• _Task item_:
From the first entry to the last, copy each one exactly.

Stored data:
****

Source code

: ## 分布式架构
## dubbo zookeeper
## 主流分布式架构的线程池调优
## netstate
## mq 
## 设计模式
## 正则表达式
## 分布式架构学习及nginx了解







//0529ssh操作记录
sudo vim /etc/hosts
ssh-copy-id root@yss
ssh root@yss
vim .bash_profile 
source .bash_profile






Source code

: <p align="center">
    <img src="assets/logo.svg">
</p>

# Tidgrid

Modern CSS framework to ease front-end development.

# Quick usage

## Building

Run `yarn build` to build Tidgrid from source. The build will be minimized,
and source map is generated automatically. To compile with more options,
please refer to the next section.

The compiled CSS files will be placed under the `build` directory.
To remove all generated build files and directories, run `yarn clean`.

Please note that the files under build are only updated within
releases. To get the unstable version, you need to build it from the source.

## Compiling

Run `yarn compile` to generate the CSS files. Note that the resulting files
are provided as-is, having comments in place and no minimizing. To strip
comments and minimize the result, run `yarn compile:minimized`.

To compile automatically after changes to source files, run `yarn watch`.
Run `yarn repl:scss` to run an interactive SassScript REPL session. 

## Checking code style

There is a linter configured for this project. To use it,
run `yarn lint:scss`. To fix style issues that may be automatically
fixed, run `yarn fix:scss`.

****

• _Response to the exercise_:
Source code

: ## 分布式架构
## dubbo zookeeper
## 主流分布式架构的线程池调优
## netstate
## mq 
## 设计模式
## 正则表达式
## 分布式架构学习及nginx了解







//0529ssh操作记录
sudo vim /etc/hosts
ssh-copy-id root@yss
ssh root@yss
vim .bash_profile 
source .bash_profile






Source code

: <p align="center">
    <img src="assets/logo.svg">
</p>

# Tidgrid

Modern CSS framework to ease front-end development.

# Quick usage

## Building

Run `yarn build` to build Tidgrid from source. The build will be minimized,
and source map is generated automatically. To compile with more options,
please refer to the next section.

The compiled CSS files will be placed under the `build` directory.
To remove all generated build files and directories, run `yarn clean`.

Please note that the files under build are only updated within
releases. To get the unstable version, you need to build it from the source.

## Compiling

Run `yarn compile` to generate the CSS files. Note that the resulting files
are provided as-is, having comments in place and no minimizing. To strip
comments and minimize the result, run `yarn compile:minimized`.

To compile automatically after changes to source files, run `yarn watch`.
Run `yarn repl:scss` to run an interactive SassScript REPL session. 

## Checking code style

There is a linter configured for this project. To use it,
run `yarn lint:scss`. To fix style issues that may be automatically
fixed, run `yarn fix:scss`.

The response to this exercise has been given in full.